The records below need to be restated word for word.

══════════════════════════════

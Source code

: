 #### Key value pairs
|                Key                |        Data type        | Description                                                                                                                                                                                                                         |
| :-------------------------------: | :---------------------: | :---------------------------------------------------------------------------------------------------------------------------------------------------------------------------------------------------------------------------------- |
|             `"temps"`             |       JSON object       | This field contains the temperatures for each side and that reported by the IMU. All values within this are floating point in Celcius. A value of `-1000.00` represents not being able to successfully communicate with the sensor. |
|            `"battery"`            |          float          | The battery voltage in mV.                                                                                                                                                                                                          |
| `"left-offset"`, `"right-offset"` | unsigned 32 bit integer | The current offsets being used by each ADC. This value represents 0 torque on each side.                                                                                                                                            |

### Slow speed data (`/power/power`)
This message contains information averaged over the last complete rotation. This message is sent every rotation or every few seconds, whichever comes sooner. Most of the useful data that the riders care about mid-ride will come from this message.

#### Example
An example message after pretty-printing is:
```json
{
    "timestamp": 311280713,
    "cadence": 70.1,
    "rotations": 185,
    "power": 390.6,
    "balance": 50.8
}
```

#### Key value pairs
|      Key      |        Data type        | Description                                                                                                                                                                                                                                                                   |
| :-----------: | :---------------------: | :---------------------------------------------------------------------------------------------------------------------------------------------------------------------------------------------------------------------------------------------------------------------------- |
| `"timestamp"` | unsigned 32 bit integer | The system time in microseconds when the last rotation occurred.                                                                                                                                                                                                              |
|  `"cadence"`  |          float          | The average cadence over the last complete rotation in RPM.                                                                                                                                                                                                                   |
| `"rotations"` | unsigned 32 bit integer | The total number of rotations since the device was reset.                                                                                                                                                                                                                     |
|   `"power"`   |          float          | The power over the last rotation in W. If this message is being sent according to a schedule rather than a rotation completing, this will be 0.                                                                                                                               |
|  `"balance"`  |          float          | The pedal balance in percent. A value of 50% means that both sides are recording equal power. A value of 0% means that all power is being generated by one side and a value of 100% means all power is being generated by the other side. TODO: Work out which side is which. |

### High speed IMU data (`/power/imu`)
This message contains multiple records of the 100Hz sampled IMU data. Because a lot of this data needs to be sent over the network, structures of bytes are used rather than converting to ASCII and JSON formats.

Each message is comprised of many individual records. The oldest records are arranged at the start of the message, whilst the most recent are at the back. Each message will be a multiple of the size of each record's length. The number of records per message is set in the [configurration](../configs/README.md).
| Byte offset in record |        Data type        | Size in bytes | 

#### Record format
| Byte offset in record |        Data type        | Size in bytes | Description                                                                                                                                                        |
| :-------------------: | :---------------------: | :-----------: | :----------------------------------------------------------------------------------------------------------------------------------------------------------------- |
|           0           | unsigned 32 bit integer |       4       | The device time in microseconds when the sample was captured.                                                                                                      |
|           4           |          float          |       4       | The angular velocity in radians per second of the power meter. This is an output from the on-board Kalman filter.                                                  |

══════════════════════════════

> **SOLUTION TO THIS PROBLEM**:
Source code

: #### Key value pairs
|                Key                |        Data type        | Description                                                                                                                                                                                                                         |
| :-------------------------------: | :---------------------: | :---------------------------------------------------------------------------------------------------------------------------------------------------------------------------------------------------------------------------------- |
|             `"temps"`             |       JSON object       | This field contains the temperatures for each side and that reported by the IMU. All values within this are floating point in Celcius. A value of `-1000.00` represents not being able to successfully communicate with the sensor. |
|            `"battery"`            |          float          | The battery voltage in mV.                                                                                                                                                                                                          |
| `"left-offset"`, `"right-offset"` | unsigned 32 bit integer | The current offsets being used by each ADC. This value represents 0 torque on each side.                                                                                                                                            |

### Slow speed data (`/power/power`)
This message contains information averaged over the last complete rotation. This message is sent every rotation or every few seconds, whichever comes sooner. Most of the useful data that the riders care about mid-ride will come from this message.

#### Example
An example message after pretty-printing is:
```json
{
    "timestamp": 311280713,
    "cadence": 70.1,
    "rotations": 185,
    "power": 390.6,
    "balance": 50.8
}
```

#### Key value pairs
|      Key      |        Data type        | Description                                                                                                                                                                                                                                                                   |
| :-----------: | :---------------------: | :---------------------------------------------------------------------------------------------------------------------------------------------------------------------------------------------------------------------------------------------------------------------------- |
| `"timestamp"` | unsigned 32 bit integer | The system time in microseconds when the last rotation occurred.                                                                                                                                                                                                              |
|  `"cadence"`  |          float          | The average cadence over the last complete rotation in RPM.                                                                                                                                                                                                                   |
| `"rotations"` | unsigned 32 bit integer | The total number of rotations since the device was reset.                                                                                                                                                                                                                     |
|   `"power"`   |          float          | The power over the last rotation in W. If this message is being sent according to a schedule rather than a rotation completing, this will be 0.                                                                                                                               |
|  `"balance"`  |          float          | The pedal balance in percent. A value of 50% means that both sides are recording equal power. A value of 0% means that all power is being generated by one side and a value of 100% means all power is being generated by the other side. TODO: Work out which side is which. |

### High speed IMU data (`/power/imu`)
This message contains multiple records of the 100Hz sampled IMU data. Because a lot of this data needs to be sent over the network, structures of bytes are used rather than converting to ASCII and JSON formats.

Each message is comprised of many individual records. The oldest records are arranged at the start of the message, whilst the most recent are at the back. Each message will be a multiple of the size of each record's length. The number of records per message is set in the [configurration](../configs/README.md).
| Byte offset in record |        Data type        | Size in bytes | 

#### Record format
| Byte offset in record |        Data type        | Size in bytes | Description                                                                                                                                                        |
| :-------------------: | :---------------------: | :-----------: | :----------------------------------------------------------------------------------------------------------------------------------------------------------------- |
|           0           | unsigned 32 bit integer |       4       | The device time in microseconds when the sample was captured.                                                                                                      |
|           4           |          float          |       4       | The angular velocity in radians per second of the power meter. This is an output from the on-board Kalman filter.                                                  |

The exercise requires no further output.